Ce que j'ai ajouté à ce séminaire de la Rencontre – je n'ai même mis l'accent que sur ce point-là – c'est que, troisièmement, le surmoi a bien des traits que Lacan a repérés avec son signifiant binaire, le signifiant du savoir. Il faut bien voir que chez Freud et les postfreudiens qui ont utilisés la catégorie du surmoi, le surmoi est toujours articulé. Ca le distingue précisément de tout ce qui est de l'ordre de la marque pure, de tout ce qui est de l'ordre du trait d'identification, qui est au contraire un signifiant dépareillé. Le surmoi est toujours le fait de signifiants appareillés et, à proprement parler, d'énoncés. Or, ce qui peut nous conduire à repérer le surmoi comme S2 dans certaines de ses phases, c'est précisément le point qui le distingue du signifiant unaire, à savoir qu'il ne représente pas le sujet. Le signifiant S1, tel que Lacan l'utilise dans son petit algèbre, représente le sujet. Il ne le représente jamais que pour un autre signifiant qui, lui, ne représente pas le sujet, et qui, à cet égard, est un signifiant inepte, un signifiant qui n'est pas subjectivé. C'est ce que comporte la reprise par Lacan de la formule saussurienne. Le signifiant ne vaut que pour les autres signifiants, c'est-à-dire que le signifiant n'existe que de manière différentielle ou diacritique. C'est là le fondement, le b-a-ba de l'intuition de Saussure concernant la langue, et dont Lacan a monté le schéma d'une autre façon, en marquant que le signifiant 1 ne vaut que pour un autre, ce qui recoupe sa formule du signifiant qui représente le sujet pour un autre signifiant.

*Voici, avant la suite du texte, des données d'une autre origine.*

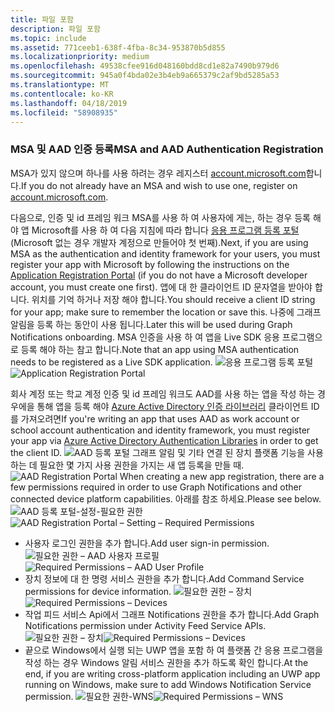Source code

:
 ```yaml
---
title: 파일 포함
description: 파일 포함
ms.topic: include
ms.assetid: 771ceeb1-638f-4fba-8c34-953870b5d855
ms.localizationpriority: medium
ms.openlocfilehash: 49538cfee916d048160bdd8cd1e82a7490b979d6
ms.sourcegitcommit: 945a0f4bda02e3b4eb9a665379c2af9bd5285a53
ms.translationtype: MT
ms.contentlocale: ko-KR
ms.lasthandoff: 04/18/2019
ms.locfileid: "58908935"
---
```

### <a name="msa-and-aad-authentication-registration"></a><span data-ttu-id="2df23-103">MSA 및 AAD 인증 등록</span><span class="sxs-lookup"><span data-stu-id="2df23-103">MSA and AAD Authentication Registration</span></span>

<span data-ttu-id="2df23-104">MSA가 있지 않으며 하나를 사용 하려는 경우 레지스터 [account.microsoft.com](https://account.microsoft.com/account)합니다.</span><span class="sxs-lookup"><span data-stu-id="2df23-104">If you do not already have an MSA and wish to use one, register on [account.microsoft.com](https://account.microsoft.com/account).</span></span>

<span data-ttu-id="2df23-105">다음으로, 인증 및 id 프레임 워크 MSA를 사용 하 여 사용자에 게는, 하는 경우 등록 해야 앱 Microsoft를 사용 하 여 다음 지침에 따라 합니다 [응용 프로그램 등록 포털](https://apps.dev.microsoft.com/) (Microsoft 없는 경우 개발자 계정으로 만들어야 첫 번째).</span><span class="sxs-lookup"><span data-stu-id="2df23-105">Next, if you are using MSA as the authentication and identity framework for your users, you must register your app with Microsoft by following the instructions on the [Application Registration Portal](https://apps.dev.microsoft.com/) (if you do not have a Microsoft developer account, you must create one first).</span></span> <span data-ttu-id="2df23-106">앱에 대 한 클라이언트 ID 문자열을 받아야 합니다. 위치를 기억 하거나 저장 해야 합니다.</span><span class="sxs-lookup"><span data-stu-id="2df23-106">You should receive a client ID string for your app; make sure to remember the location or save this.</span></span> <span data-ttu-id="2df23-107">나중에 그래프 알림을 등록 하는 동안이 사용 됩니다.</span><span class="sxs-lookup"><span data-stu-id="2df23-107">Later this will be used during Graph Notifications onboarding.</span></span> <span data-ttu-id="2df23-108">MSA 인증을 사용 하 여 앱을 Live SDK 응용 프로그램으로 등록 해야 하는 참고 합니다.</span><span class="sxs-lookup"><span data-stu-id="2df23-108">Note that an app using MSA authentication needs to be registered as a Live SDK application.</span></span>
<span data-ttu-id="2df23-109">![응용 프로그램 등록 포털](../../notifications/media/msa_app_registration/app_registration_portal.png)</span><span class="sxs-lookup"><span data-stu-id="2df23-109">![Application Registration Portal](../../notifications/media/msa_app_registration/app_registration_portal.png)</span></span>

<span data-ttu-id="2df23-110">회사 계정 또는 학교 계정 인증 및 id 프레임 워크도 AAD를 사용 하는 앱을 작성 하는 경우에을 통해 앱을 등록 해야 [Azure Active Directory 인증 라이브러리](https://docs.microsoft.com/azure/active-directory/develop/active-directory-authentication-libraries) 클라이언트 ID를 가져오려면</span><span class="sxs-lookup"><span data-stu-id="2df23-110">If you're writing an app that uses AAD as work account or school account authentication and identity framework, you must register your app via [Azure Active Directory Authentication Libraries](https://docs.microsoft.com/azure/active-directory/develop/active-directory-authentication-libraries) in order to get the client ID.</span></span> 
 <span data-ttu-id="2df23-111">![AAD 등록 포털](../../notifications/media/aad_registration_portal/aad_registration_portal.png) 그래프 알림 및 기타 연결 된 장치 플랫폼 기능을 사용 하는 데 필요한 몇 가지 사용 권한을 가지는 새 앱 등록을 만들 때.</span><span class="sxs-lookup"><span data-stu-id="2df23-111">![AAD Registration Portal](../../notifications/media/aad_registration_portal/aad_registration_portal.png) When creating a new app registration, there are a few permissions required in order to use Graph Notifications and other connected device platform capabilities.</span></span> <span data-ttu-id="2df23-112">아래를 참조 하세요.</span><span class="sxs-lookup"><span data-stu-id="2df23-112">Please see below.</span></span> 
<span data-ttu-id="2df23-113">![AAD 등록 포털-설정-필요한 권한](../../notifications/media/aad_registration_portal/aad_registration_portal_permissions.png)</span><span class="sxs-lookup"><span data-stu-id="2df23-113">![AAD Registration Portal – Setting – Required Permissions](../../notifications/media/aad_registration_portal/aad_registration_portal_permissions.png)</span></span>
* <span data-ttu-id="2df23-114">사용자 로그인 권한을 추가 합니다.</span><span class="sxs-lookup"><span data-stu-id="2df23-114">Add user sign-in permission.</span></span>
<span data-ttu-id="2df23-115">![필요한 권한 – AAD 사용자 프로필](../../notifications/media/aad_registration_portal/permissions_1_user.png)</span><span class="sxs-lookup"><span data-stu-id="2df23-115">![Required Permissions – AAD User Profile](../../notifications/media/aad_registration_portal/permissions_1_user.png)</span></span>
* <span data-ttu-id="2df23-116">장치 정보에 대 한 명령 서비스 권한을 추가 합니다.</span><span class="sxs-lookup"><span data-stu-id="2df23-116">Add Command Service permissions for device information.</span></span>
<span data-ttu-id="2df23-117">![필요한 권한 – 장치](../../notifications/media/aad_registration_portal/permissions_2_devices.png)</span><span class="sxs-lookup"><span data-stu-id="2df23-117">![Required Permissions – Devices](../../notifications/media/aad_registration_portal/permissions_2_devices.png)</span></span>
* <span data-ttu-id="2df23-118">작업 피드 서비스 Api에서 그래프 Notifications 권한을 추가 합니다.</span><span class="sxs-lookup"><span data-stu-id="2df23-118">Add Graph Notifications permission under Activity Feed Service APIs.</span></span>
<span data-ttu-id="2df23-119">![필요한 권한 – 장치](../../notifications/media/aad_registration_portal/permissions_3_graph_notifications.png)</span><span class="sxs-lookup"><span data-stu-id="2df23-119">![Required Permissions – Devices](../../notifications/media/aad_registration_portal/permissions_3_graph_notifications.png)</span></span>
* <span data-ttu-id="2df23-120">끝으로 Windows에서 실행 되는 UWP 앱을 포함 하 여 플랫폼 간 응용 프로그램을 작성 하는 경우 Windows 알림 서비스 권한을 추가 하도록 확인 합니다.</span><span class="sxs-lookup"><span data-stu-id="2df23-120">At the end, if you are writing cross-platform application including an UWP app running on Windows, make sure to add Windows Notification Service permission.</span></span>
<span data-ttu-id="2df23-121">![필요한 권한-WNS](../../notifications/media/aad_registration_portal/permissions_4_wns_push.png)</span><span class="sxs-lookup"><span data-stu-id="2df23-121">![Required Permissions – WNS](../../notifications/media/aad_registration_portal/permissions_4_wns_push.png)</span></span>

Eh bien, je propose que le surmoi, par l'une de ses phases, est toujours l'autre signifiant, un signifiant qui comme tel n'est pas subjectivé ni dialectisé.
Я бы добавил к этому семинару Встречи — я бы даже поставил акцент на этом моменте — что, в-третьих, Сверх-Я имеет много черт, которые Лакан отмечал в его бинарном означающем, означающем знания. Следует заметить, что у Фрейда и постфрейдистов, использовавших категорию Сверх-Я, Сверх-Я всегда артикулировалось. Это как раз отличает его от всего, что относится к порядку чистой отметки, от всего, что относится к порядку черты идентификации, которая, напротив, является означающим без пары (un signifiant dépareillé). Сверх-Я — это всегда дело парных означающих и, собственно говоря, высказываний. Итак, что может привести нас к обнаружению Сверх-Я как S2 в некоторых его фазах, так это то, что отличает его от унарного означающего, а именно то, что оно не представляет субъекта. Означающее S1, в том виде, в котором Лакан использует его в своей маленькой алгебре, представляет субъекта. Оно никогда не представляет его, за исключением другого означающего, которое, со своей стороны, не представляет субъекта и которое в этом отношении является глупым означающим (un signifiant inepte), означающим, которое не субъективировано. Это влечет за собой возобновление Лаканом формулы Соссюра. Означающее обретает ценность лишь для других означающих, то есть означающее существует только в дифференциальном или диакритическом смысле. Это основа b-a-ba — интуиции Соссюра относительно языка, и Лакан построил схему иначе, отметив, что означающее 1 обретает ценность лишь для другого означающего, которая пересекается с его формулой означающего, которое представляет субъект для другого означающего. Что ж, я предполагаю, что Сверх-Я в одной из своих фаз всегда является другим означающим — означающим, которое как таковое не является ни субъективным, ни диалектизованным.
C'est d'ailleurs au plus près de ce que Freud en dit. Evidemment, ça le conduit à des élucubrations sur l'héritage génétique du surmoi. Il est tellement sensible à ce que peut comporter d'inerte, de figé, de non dialectisé la parole de l'analysant - pas toute mais ce qu'elle peut comporter de cet ordre - qu'il est conduit, de par ses références théoriques, à imaginer un surmoi génétique. Ca ne fait que nous inviter à y voir l'autre signifiant, le S2, dont l'inertie vient de ce qu'il ne représente pas le sujet.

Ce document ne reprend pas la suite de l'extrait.